TASK ITEM. Below are the records; restate word for word the lines from the first through the one containing "- global: fix", and only those.

RECORDS SUPPLIED.
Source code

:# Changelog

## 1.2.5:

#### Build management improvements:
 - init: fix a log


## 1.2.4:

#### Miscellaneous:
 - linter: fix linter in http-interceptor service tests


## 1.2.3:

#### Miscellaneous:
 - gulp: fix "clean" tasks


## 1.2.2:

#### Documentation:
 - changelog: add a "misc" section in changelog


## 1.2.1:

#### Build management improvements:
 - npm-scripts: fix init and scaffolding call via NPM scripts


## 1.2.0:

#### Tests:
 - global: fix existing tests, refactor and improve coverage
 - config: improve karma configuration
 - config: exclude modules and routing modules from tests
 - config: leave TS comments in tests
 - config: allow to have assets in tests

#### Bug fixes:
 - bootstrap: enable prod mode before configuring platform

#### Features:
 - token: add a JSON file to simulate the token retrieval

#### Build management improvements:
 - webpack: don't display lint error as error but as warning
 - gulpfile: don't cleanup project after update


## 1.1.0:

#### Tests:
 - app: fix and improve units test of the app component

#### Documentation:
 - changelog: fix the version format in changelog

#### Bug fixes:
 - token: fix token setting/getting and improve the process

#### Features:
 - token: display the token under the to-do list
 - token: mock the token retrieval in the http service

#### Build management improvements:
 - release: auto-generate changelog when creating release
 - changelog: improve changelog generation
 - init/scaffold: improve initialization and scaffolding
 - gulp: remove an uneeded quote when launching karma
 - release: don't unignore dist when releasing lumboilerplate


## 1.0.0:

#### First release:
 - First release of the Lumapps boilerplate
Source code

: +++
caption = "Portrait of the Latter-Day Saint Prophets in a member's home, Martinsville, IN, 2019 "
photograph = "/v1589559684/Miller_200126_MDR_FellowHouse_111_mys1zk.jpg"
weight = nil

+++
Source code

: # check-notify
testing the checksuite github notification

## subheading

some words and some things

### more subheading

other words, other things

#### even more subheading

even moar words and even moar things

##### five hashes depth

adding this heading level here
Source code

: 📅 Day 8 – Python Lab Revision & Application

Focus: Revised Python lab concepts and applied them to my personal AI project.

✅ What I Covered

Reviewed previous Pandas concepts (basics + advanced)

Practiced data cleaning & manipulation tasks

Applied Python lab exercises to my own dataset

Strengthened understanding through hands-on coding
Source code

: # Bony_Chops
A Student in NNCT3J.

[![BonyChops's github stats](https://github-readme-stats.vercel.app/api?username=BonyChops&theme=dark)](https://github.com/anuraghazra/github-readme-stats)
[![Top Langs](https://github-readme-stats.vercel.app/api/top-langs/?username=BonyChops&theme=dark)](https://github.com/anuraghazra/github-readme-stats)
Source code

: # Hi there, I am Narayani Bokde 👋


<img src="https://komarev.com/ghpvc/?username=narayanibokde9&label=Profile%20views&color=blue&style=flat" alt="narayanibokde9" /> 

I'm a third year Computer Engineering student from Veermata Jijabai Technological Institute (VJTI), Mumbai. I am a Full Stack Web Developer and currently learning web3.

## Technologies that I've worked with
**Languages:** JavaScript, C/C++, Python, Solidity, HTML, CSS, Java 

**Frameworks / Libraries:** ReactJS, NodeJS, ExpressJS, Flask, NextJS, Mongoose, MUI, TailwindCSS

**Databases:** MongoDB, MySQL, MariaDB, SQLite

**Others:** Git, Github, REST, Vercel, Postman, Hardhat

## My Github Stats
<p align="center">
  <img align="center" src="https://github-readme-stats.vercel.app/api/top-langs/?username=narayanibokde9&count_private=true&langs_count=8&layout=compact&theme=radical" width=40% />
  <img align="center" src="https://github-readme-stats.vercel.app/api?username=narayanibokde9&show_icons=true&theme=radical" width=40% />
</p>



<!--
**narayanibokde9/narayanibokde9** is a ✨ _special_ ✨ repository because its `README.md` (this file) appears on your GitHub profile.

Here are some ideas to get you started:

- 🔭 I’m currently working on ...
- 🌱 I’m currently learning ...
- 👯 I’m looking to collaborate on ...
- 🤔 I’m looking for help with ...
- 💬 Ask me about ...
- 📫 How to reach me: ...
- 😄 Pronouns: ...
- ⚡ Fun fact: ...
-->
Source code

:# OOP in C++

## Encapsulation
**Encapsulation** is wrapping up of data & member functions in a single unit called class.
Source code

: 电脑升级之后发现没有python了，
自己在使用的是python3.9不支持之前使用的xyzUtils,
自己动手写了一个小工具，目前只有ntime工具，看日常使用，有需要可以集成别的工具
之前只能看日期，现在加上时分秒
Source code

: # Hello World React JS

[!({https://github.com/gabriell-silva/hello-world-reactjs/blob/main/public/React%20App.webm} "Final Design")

EXERCISE OUTPUT.
Source code

:# Changelog

## 1.2.5:

#### Build management improvements:
 - init: fix a log


## 1.2.4:

#### Miscellaneous:
 - linter: fix linter in http-interceptor service tests


## 1.2.3:

#### Miscellaneous:
 - gulp: fix "clean" tasks


## 1.2.2:

#### Documentation:
 - changelog: add a "misc" section in changelog


## 1.2.1:

#### Build management improvements:
 - npm-scripts: fix init and scaffolding call via NPM scripts


## 1.2.0:

#### Tests:
 - global: fix existing tests, refactor and improve coverage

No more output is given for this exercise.